What to work on: Of all the lines below, output only those starting at the one with "issue was updated. |" and ending at the one with "approved manually. |", both ends included, exactly as written.

Recorded data:
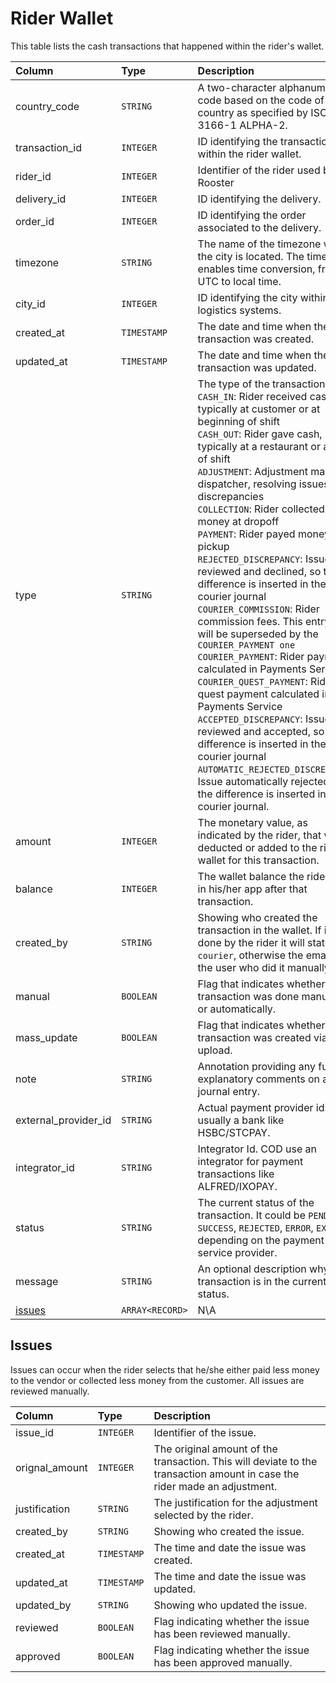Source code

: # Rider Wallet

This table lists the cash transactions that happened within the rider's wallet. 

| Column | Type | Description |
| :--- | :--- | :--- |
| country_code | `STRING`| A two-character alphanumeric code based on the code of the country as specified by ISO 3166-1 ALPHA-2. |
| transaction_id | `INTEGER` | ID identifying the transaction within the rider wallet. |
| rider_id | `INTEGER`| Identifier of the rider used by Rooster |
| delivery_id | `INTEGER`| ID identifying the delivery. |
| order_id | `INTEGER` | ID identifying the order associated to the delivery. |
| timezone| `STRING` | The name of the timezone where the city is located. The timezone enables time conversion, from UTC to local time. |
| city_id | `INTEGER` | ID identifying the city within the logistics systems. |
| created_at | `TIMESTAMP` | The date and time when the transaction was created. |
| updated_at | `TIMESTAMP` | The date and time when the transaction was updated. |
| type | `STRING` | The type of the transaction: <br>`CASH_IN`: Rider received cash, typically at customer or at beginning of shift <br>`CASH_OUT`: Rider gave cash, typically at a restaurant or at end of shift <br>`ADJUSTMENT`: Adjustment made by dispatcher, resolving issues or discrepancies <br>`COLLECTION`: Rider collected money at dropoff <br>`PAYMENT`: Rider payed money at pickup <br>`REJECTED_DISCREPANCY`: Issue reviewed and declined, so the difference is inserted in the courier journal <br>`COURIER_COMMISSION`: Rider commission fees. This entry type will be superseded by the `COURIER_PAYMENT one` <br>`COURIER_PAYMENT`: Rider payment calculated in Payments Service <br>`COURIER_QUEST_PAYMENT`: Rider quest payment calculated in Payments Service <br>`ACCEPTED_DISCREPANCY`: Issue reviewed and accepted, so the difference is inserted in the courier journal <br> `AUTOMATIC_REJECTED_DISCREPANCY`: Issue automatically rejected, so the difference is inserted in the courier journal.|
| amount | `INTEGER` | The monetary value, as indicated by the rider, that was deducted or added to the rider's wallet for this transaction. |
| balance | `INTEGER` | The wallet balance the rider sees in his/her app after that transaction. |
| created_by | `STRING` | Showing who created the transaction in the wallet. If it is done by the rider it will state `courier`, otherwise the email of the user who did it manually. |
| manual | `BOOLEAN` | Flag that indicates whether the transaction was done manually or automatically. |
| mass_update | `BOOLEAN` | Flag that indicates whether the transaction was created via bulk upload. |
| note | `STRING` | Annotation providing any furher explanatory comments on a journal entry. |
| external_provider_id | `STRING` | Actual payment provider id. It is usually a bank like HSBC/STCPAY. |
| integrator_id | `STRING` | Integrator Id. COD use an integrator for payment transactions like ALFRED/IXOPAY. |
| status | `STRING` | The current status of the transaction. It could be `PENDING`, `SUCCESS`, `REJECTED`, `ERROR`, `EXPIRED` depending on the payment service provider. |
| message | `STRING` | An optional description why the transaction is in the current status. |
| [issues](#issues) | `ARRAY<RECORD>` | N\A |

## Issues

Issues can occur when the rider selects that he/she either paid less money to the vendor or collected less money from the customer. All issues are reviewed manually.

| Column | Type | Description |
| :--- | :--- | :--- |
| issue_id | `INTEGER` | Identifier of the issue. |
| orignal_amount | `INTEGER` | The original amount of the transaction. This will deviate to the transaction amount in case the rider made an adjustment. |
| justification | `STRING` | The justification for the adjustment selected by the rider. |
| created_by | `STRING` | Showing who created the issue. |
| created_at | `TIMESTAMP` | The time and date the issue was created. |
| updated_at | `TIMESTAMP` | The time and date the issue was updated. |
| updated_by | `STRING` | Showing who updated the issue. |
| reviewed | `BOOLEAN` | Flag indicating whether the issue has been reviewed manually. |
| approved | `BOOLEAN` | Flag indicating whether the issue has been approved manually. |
...
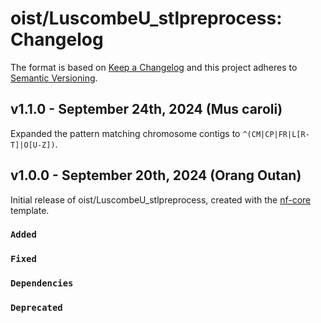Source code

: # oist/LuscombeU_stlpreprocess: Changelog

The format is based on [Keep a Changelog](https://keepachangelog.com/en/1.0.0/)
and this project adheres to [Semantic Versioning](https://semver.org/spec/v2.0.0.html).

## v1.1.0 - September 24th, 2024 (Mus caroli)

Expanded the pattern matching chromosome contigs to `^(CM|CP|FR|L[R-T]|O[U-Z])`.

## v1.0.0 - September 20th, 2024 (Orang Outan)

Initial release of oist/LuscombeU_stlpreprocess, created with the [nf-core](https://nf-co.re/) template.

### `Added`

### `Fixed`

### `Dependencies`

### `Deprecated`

Reply:
| updated_at | `TIMESTAMP` | The time and date the issue was updated. |
| updated_by | `STRING` | Showing who updated the issue. |
| reviewed | `BOOLEAN` | Flag indicating whether the issue has been reviewed manually. |
| approved | `BOOLEAN` | Flag indicating whether the issue has been approved manually. |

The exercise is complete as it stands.